Collection entries:
= = = = =

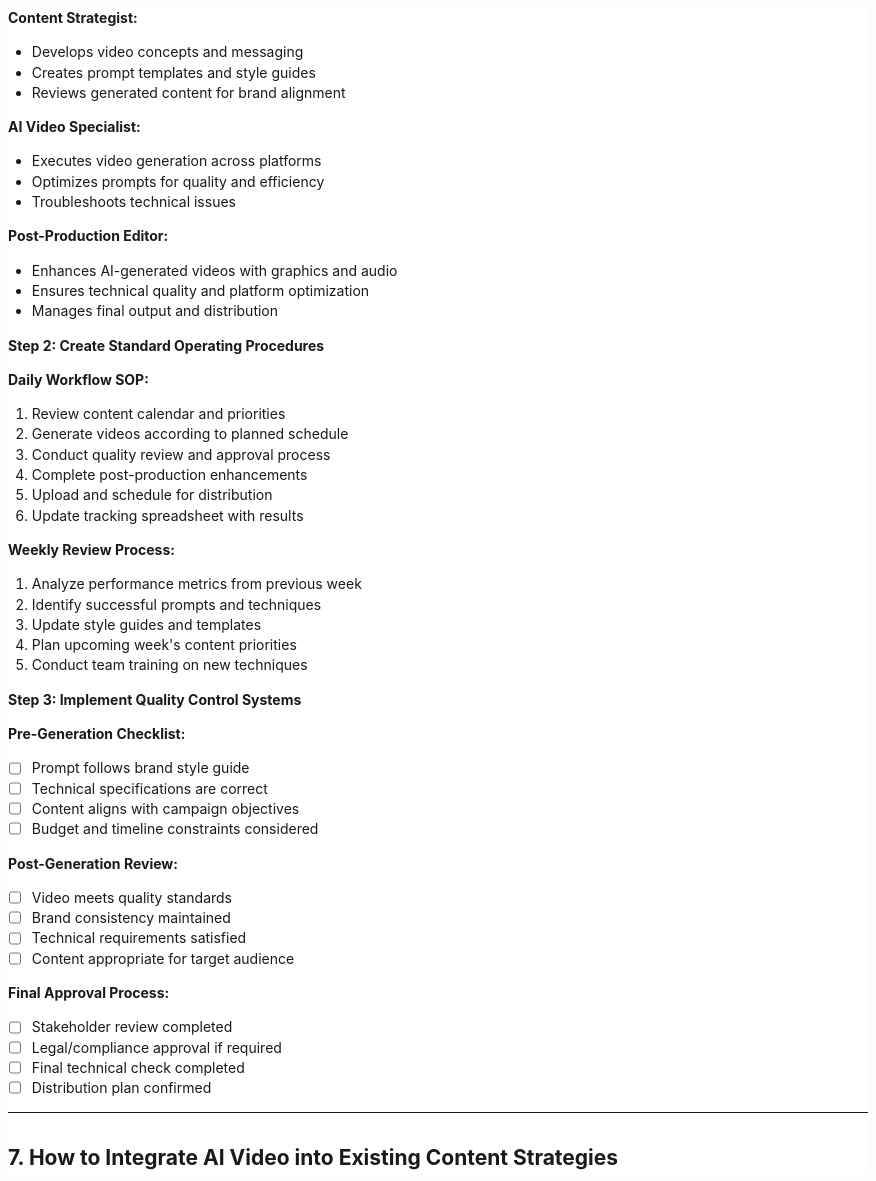**Content Strategist:**
- Develops video concepts and messaging
- Creates prompt templates and style guides
- Reviews generated content for brand alignment

**AI Video Specialist:**
- Executes video generation across platforms
- Optimizes prompts for quality and efficiency
- Troubleshoots technical issues

**Post-Production Editor:**
- Enhances AI-generated videos with graphics and audio
- Ensures technical quality and platform optimization
- Manages final output and distribution

**Step 2: Create Standard Operating Procedures**

**Daily Workflow SOP:**
1. Review content calendar and priorities
2. Generate videos according to planned schedule
3. Conduct quality review and approval process
4. Complete post-production enhancements
5. Upload and schedule for distribution
6. Update tracking spreadsheet with results

**Weekly Review Process:**
1. Analyze performance metrics from previous week
2. Identify successful prompts and techniques
3. Update style guides and templates
4. Plan upcoming week's content priorities
5. Conduct team training on new techniques

**Step 3: Implement Quality Control Systems**

**Pre-Generation Checklist:**
- [ ] Prompt follows brand style guide
- [ ] Technical specifications are correct
- [ ] Content aligns with campaign objectives
- [ ] Budget and timeline constraints considered

**Post-Generation Review:**
- [ ] Video meets quality standards
- [ ] Brand consistency maintained
- [ ] Technical requirements satisfied
- [ ] Content appropriate for target audience

**Final Approval Process:**
- [ ] Stakeholder review completed
- [ ] Legal/compliance approval if required
- [ ] Final technical check completed
- [ ] Distribution plan confirmed

---

## 7. How to Integrate AI Video into Existing Content Strategies

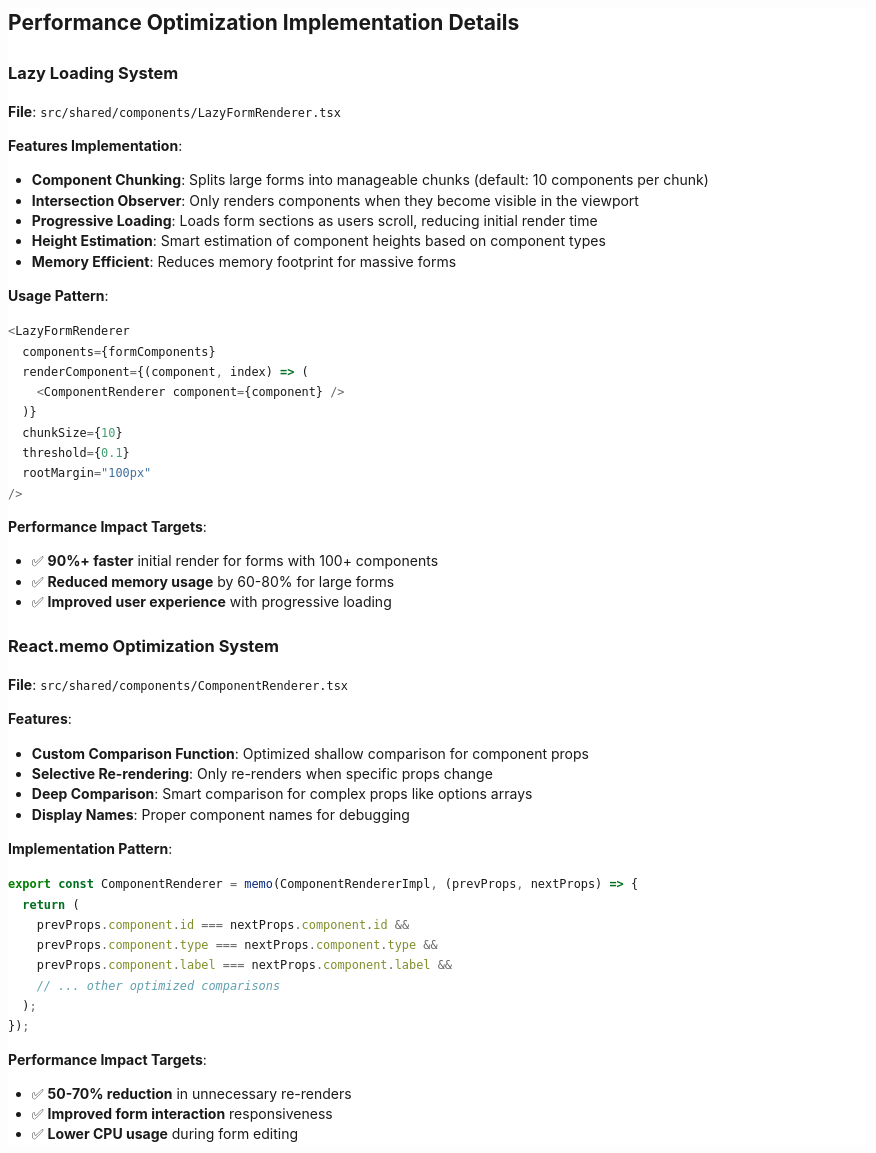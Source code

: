 ## Performance Optimization Implementation Details

### Lazy Loading System
**File**: `src/shared/components/LazyFormRenderer.tsx`

**Features Implementation**:
- **Component Chunking**: Splits large forms into manageable chunks (default: 10 components per chunk)
- **Intersection Observer**: Only renders components when they become visible in the viewport
- **Progressive Loading**: Loads form sections as users scroll, reducing initial render time
- **Height Estimation**: Smart estimation of component heights based on component types
- **Memory Efficient**: Reduces memory footprint for massive forms

**Usage Pattern**:
```typescript
<LazyFormRenderer
  components={formComponents}
  renderComponent={(component, index) => (
    <ComponentRenderer component={component} />
  )}
  chunkSize={10}
  threshold={0.1}
  rootMargin="100px"
/>
```

**Performance Impact Targets**:
- ✅ **90%+ faster** initial render for forms with 100+ components
- ✅ **Reduced memory usage** by 60-80% for large forms
- ✅ **Improved user experience** with progressive loading

### React.memo Optimization System
**File**: `src/shared/components/ComponentRenderer.tsx`

**Features**:
- **Custom Comparison Function**: Optimized shallow comparison for component props
- **Selective Re-rendering**: Only re-renders when specific props change
- **Deep Comparison**: Smart comparison for complex props like options arrays
- **Display Names**: Proper component names for debugging

**Implementation Pattern**:
```typescript
export const ComponentRenderer = memo(ComponentRendererImpl, (prevProps, nextProps) => {
  return (
    prevProps.component.id === nextProps.component.id &&
    prevProps.component.type === nextProps.component.type &&
    prevProps.component.label === nextProps.component.label &&
    // ... other optimized comparisons
  );
});
```

**Performance Impact Targets**:
- ✅ **50-70% reduction** in unnecessary re-renders
- ✅ **Improved form interaction** responsiveness
- ✅ **Lower CPU usage** during form editing
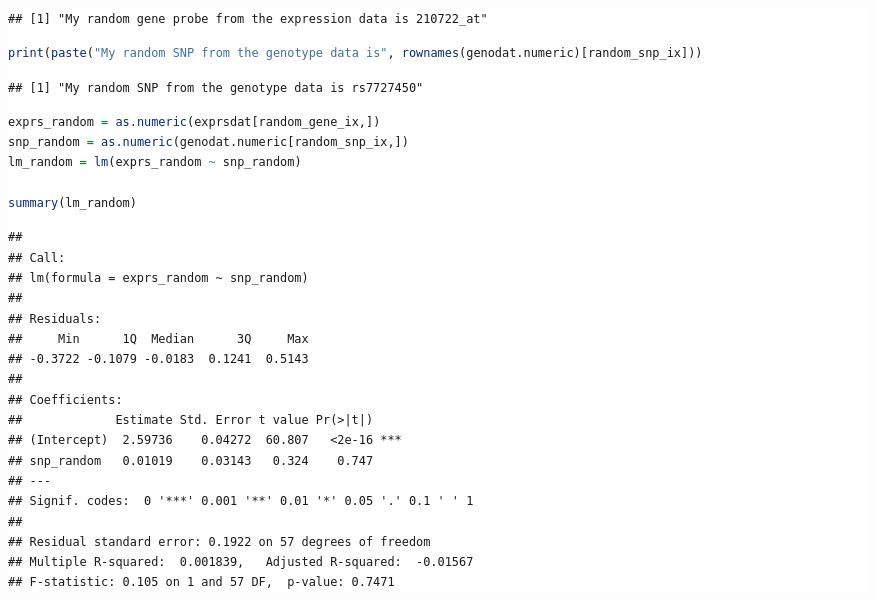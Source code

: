     ## [1] "My random gene probe from the expression data is 210722_at"

``` r
print(paste("My random SNP from the genotype data is", rownames(genodat.numeric)[random_snp_ix]))
```

    ## [1] "My random SNP from the genotype data is rs7727450"

``` r
exprs_random = as.numeric(exprsdat[random_gene_ix,])
snp_random = as.numeric(genodat.numeric[random_snp_ix,])
lm_random = lm(exprs_random ~ snp_random)

summary(lm_random)
```

    ## 
    ## Call:
    ## lm(formula = exprs_random ~ snp_random)
    ## 
    ## Residuals:
    ##     Min      1Q  Median      3Q     Max 
    ## -0.3722 -0.1079 -0.0183  0.1241  0.5143 
    ## 
    ## Coefficients:
    ##             Estimate Std. Error t value Pr(>|t|)    
    ## (Intercept)  2.59736    0.04272  60.807   <2e-16 ***
    ## snp_random   0.01019    0.03143   0.324    0.747    
    ## ---
    ## Signif. codes:  0 '***' 0.001 '**' 0.01 '*' 0.05 '.' 0.1 ' ' 1
    ## 
    ## Residual standard error: 0.1922 on 57 degrees of freedom
    ## Multiple R-squared:  0.001839,   Adjusted R-squared:  -0.01567 
    ## F-statistic: 0.105 on 1 and 57 DF,  p-value: 0.7471
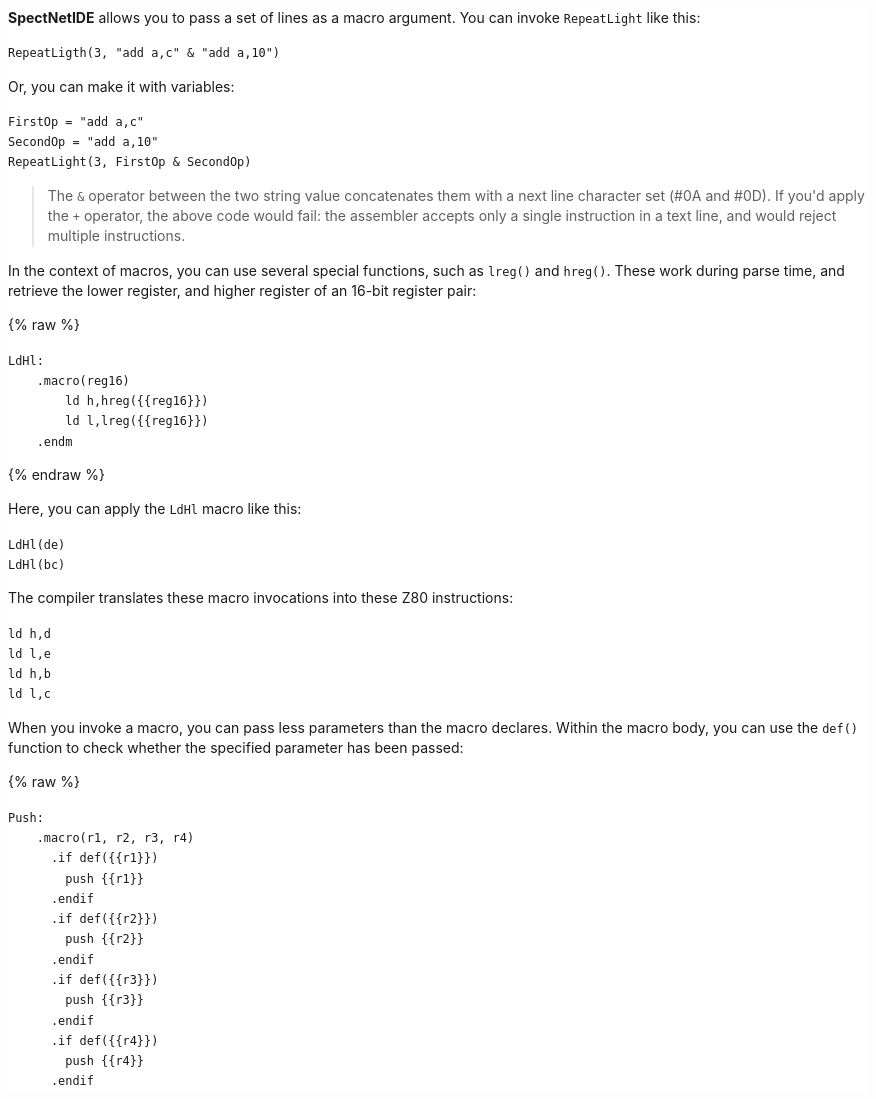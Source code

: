 __SpectNetIDE__ allows you to pass a set of lines as a macro argument. You can invoke `RepeatLight` like this:

```
RepeatLigth(3, "add a,c" & "add a,10")
```

Or, you can make it with variables:

```
FirstOp = "add a,c"
SecondOp = "add a,10"
RepeatLight(3, FirstOp & SecondOp)
```

> The `&` operator between the two string value concatenates them with a next line character set (#0A and #0D). If
> you'd apply the `+` operator, the above code would fail: the assembler accepts only a single instruction in a
> text line, and would reject multiple instructions.

In the context of macros, you can use several special functions, such as `lreg()` and `hreg()`. These work during
parse time, and retrieve the lower register, and higher register of an 16-bit register pair:

{% raw %}
```
LdHl: 
    .macro(reg16)
        ld h,hreg({{reg16}})
        ld l,lreg({{reg16}})
    .endm
```
{% endraw %}

Here, you can apply the `LdHl` macro like this:

```
LdHl(de)
LdHl(bc)
```

The compiler translates these macro invocations into these Z80 instructions:

```
ld h,d
ld l,e
ld h,b
ld l,c
```

When you invoke a macro, you can pass less parameters than the macro declares. Within the macro body,
you can use the `def()` function to check whether the specified parameter has been passed:

{% raw %}
```
Push:
    .macro(r1, r2, r3, r4)
      .if def({{r1}})
        push {{r1}}
      .endif
      .if def({{r2}})
        push {{r2}}
      .endif
      .if def({{r3}})
        push {{r3}}
      .endif
      .if def({{r4}})
        push {{r4}}
      .endif
```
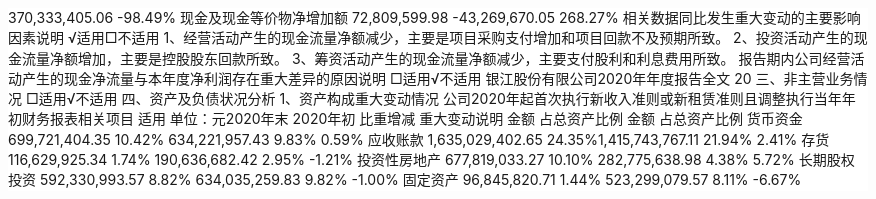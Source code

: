 370,333,405.06
-98.49%
现金及现金等价物净增加额
72,809,599.98
-43,269,670.05
268.27%
相关数据同比发生重大变动的主要影响因素说明
√适用□不适用
1、经营活动产生的现金流量净额减少，主要是项目采购支付增加和项目回款不及预期所致。
2、投资活动产生的现金流量净额增加，主要是控股股东回款所致。
3、筹资活动产生的现金流量净额减少，主要支付股利和利息费用所致。
报告期内公司经营活动产生的现金净流量与本年度净利润存在重大差异的原因说明
□适用√不适用
银江股份有限公司2020年年度报告全文
20
三、非主营业务情况
□适用√不适用
四、资产及负债状况分析
1、资产构成重大变动情况
公司2020年起首次执行新收入准则或新租赁准则且调整执行当年年初财务报表相关项目
适用
单位：元2020年末
2020年初
比重增减
重大变动说明
金额
占总资产比例
金额
占总资产比例
货币资金
699,721,404.35
10.42%
634,221,957.43
9.83%
0.59%
应收账款
1,635,029,402.65
24.35%1,415,743,767.11
21.94%
2.41%
存货
116,629,925.34
1.74%
190,636,682.42
2.95%
-1.21%
投资性房地产
677,819,033.27
10.10%
282,775,638.98
4.38%
5.72%
长期股权投资
592,330,993.57
8.82%
634,035,259.83
9.82%
-1.00%
固定资产
96,845,820.71
1.44%
523,299,079.57
8.11%
-6.67%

= = = = =

→ **Task brief**
Reproduce only the lines above, starting at the line with "2. Generate videos" and ending at the line with "- [ ] Brand consistency maintained", exactly as written.

→ **The completed task**
2. Generate videos according to planned schedule
3. Conduct quality review and approval process
4. Complete post-production enhancements
5. Upload and schedule for distribution
6. Update tracking spreadsheet with results

**Weekly Review Process:**
1. Analyze performance metrics from previous week
2. Identify successful prompts and techniques
3. Update style guides and templates
4. Plan upcoming week's content priorities
5. Conduct team training on new techniques

**Step 3: Implement Quality Control Systems**

**Pre-Generation Checklist:**
- [ ] Prompt follows brand style guide
- [ ] Technical specifications are correct
- [ ] Content aligns with campaign objectives
- [ ] Budget and timeline constraints considered

**Post-Generation Review:**
- [ ] Video meets quality standards
- [ ] Brand consistency maintained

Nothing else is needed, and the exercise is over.